The enthusiasm of gender-ideology activists for their cause cannot be doubted, but their regard for the truth can. That’s the lesson to be drawn from a Philadelphia-area law firm’s investigation into accusations that the Central Bucks School District’s conservative school board fosters unchecked harassment of transgender students.

The investigation by Duane Morris LLP, which consisted of 45 interviews and more than 120,000 documents, focused heavily on Anthony Burgess, a former Lenape Middle School teacher suspended in May 2022. Burgess, a confidante of students experiencing gender dysphoria, and his defenders claimed that the conservatives running the school district punished him merely for advising a student to file a civil rights complaint over rampant bullying.

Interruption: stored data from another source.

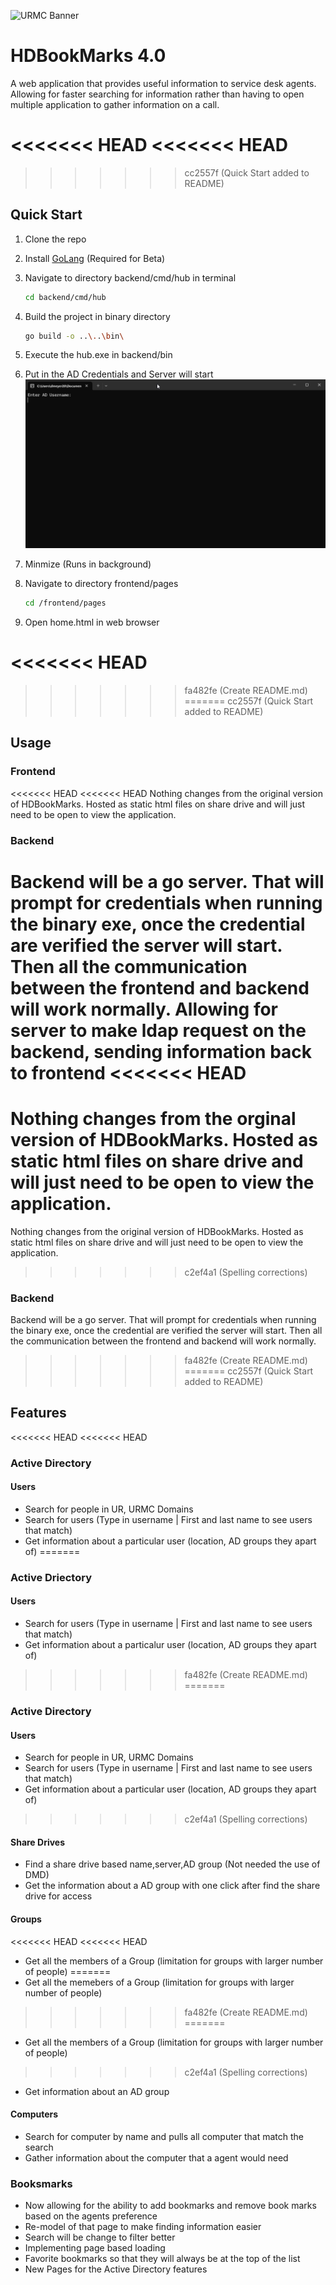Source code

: ![URMC Banner](https://github.com/user-attachments/assets/977c5776-254b-41a8-829d-8d52a864b79b)

# HDBookMarks 4.0

A web application that provides useful information to service desk agents. Allowing for faster searching for information rather than having to open multiple application to gather information on a call. 

<<<<<<< HEAD
<<<<<<< HEAD
=======
>>>>>>> cc2557f (Quick Start added to README)
## Quick Start

1. Clone the repo

2. Install [GoLang](https://go.dev/doc/install) (Required for Beta)

3. Navigate to directory backend/cmd/hub in terminal
    ```sh
    cd backend/cmd/hub
    ```
4. Build the project in binary directory
    ```sh
    go build -o ..\..\bin\
    ```
5. Execute the hub.exe in backend/bin
6. Put in the AD Credentials and Server will start
![URMC Banner](./README%20Photos/Terminal%20Instruction.png)
7. Minmize (Runs in background)
8. Navigate to directory frontend/pages 
    ```sh
    cd /frontend/pages
    ```
9. Open home.html in web browser


<<<<<<< HEAD
=======
>>>>>>> fa482fe (Create README.md)
=======
>>>>>>> cc2557f (Quick Start added to README)

## Usage

### Frontend

<<<<<<< HEAD
<<<<<<< HEAD
Nothing changes from the original version of HDBookMarks. Hosted as static html files on share drive and will just need to be open to view the application.

### Backend

Backend will be a go server. That will prompt for credentials when running the binary exe, once the credential are verified the server will start. Then all the communication between the frontend and backend will work normally. Allowing for server to make ldap request on the backend, sending information back to frontend
<<<<<<< HEAD
=======
Nothing changes from the orginal version of HDBookMarks. Hosted as static html files on share drive and will just need to be open to view the application.
=======
Nothing changes from the original version of HDBookMarks. Hosted as static html files on share drive and will just need to be open to view the application.
>>>>>>> c2ef4a1 (Spelling corrections)

### Backend

Backend will be a go server. That will prompt for credentials when running the binary exe, once the credential are verified the server will start. Then all the communication between the frontend and backend will work normally.
>>>>>>> fa482fe (Create README.md)
=======
>>>>>>> cc2557f (Quick Start added to README)


## Features

<<<<<<< HEAD
<<<<<<< HEAD
### Active Directory
#### Users
- Search for people in UR, URMC Domains
- Search for users (Type in username | First and last name to see users that match)
- Get information about a particular user (location, AD groups they apart of)
=======
### Active Driectory
#### Users
- Search for users (Type in username | First and last name to see users that match)
- Get information about a particalur user (location, AD groups they apart of)
>>>>>>> fa482fe (Create README.md)
=======
### Active Directory
#### Users
- Search for people in UR, URMC Domains
- Search for users (Type in username | First and last name to see users that match)
- Get information about a particular user (location, AD groups they apart of)
>>>>>>> c2ef4a1 (Spelling corrections)
#### Share Drives
- Find a share drive based name,server,AD group (Not needed the use of DMD)
- Get the information about a AD group with one click after find the share drive for access
#### Groups
<<<<<<< HEAD
<<<<<<< HEAD
- Get all the members of a Group (limitation for groups with larger number of people)
=======
- Get all the memebers of a Group (limitation for groups with larger number of people)
>>>>>>> fa482fe (Create README.md)
=======
- Get all the members of a Group (limitation for groups with larger number of people)
>>>>>>> c2ef4a1 (Spelling corrections)
- Get information about an AD group
#### Computers
- Search for computer by name and pulls all computer that match the search
- Gather information about the computer that a agent would need

### Booksmarks
- Now allowing for the ability to add bookmarks and remove book marks based on the agents preference
- Re-model of that page to make finding information easier
- Search will be change to filter better
- Implementing page based loading
- Favorite bookmarks so that they will always be at the top of the list
- New Pages for the Active Directory features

Those claims prompted a national controversy, as media held up the district as an example of conservative aggression against trans rights. As Duane Morris’s report makes clear, however, the narrative was built on fabrications.

Michael Rinaldi, a lawyer with the firm, explained in a presentation at a packed April school board meeting last month that Burgess had used his position to hide bullying allegations, thus manufacturing the appearance of apathy by administrators. “The evidence and circumstances suggest that Mr. Burgess believed that if he brought to light supposed widespread unaddressed bullying and harassment of LGBTQ students and convinced a federal agency to investigate such matters, the school board would cave to the inevitable criticism and bad press,” Rinaldi said.

Documents obtained from Burgess’s school computer show that he created a dossier detailing incidents of harassment that children brought to him, many of which he kept under wraps despite administrators’ attempts to help. For example, a week after the dossier was completed, on March 10, 2022, Lenape principal Geanine Saullo emailed several teachers and staff, including Burgess, about one student in the dossier, referred to in the report as “Student 1.”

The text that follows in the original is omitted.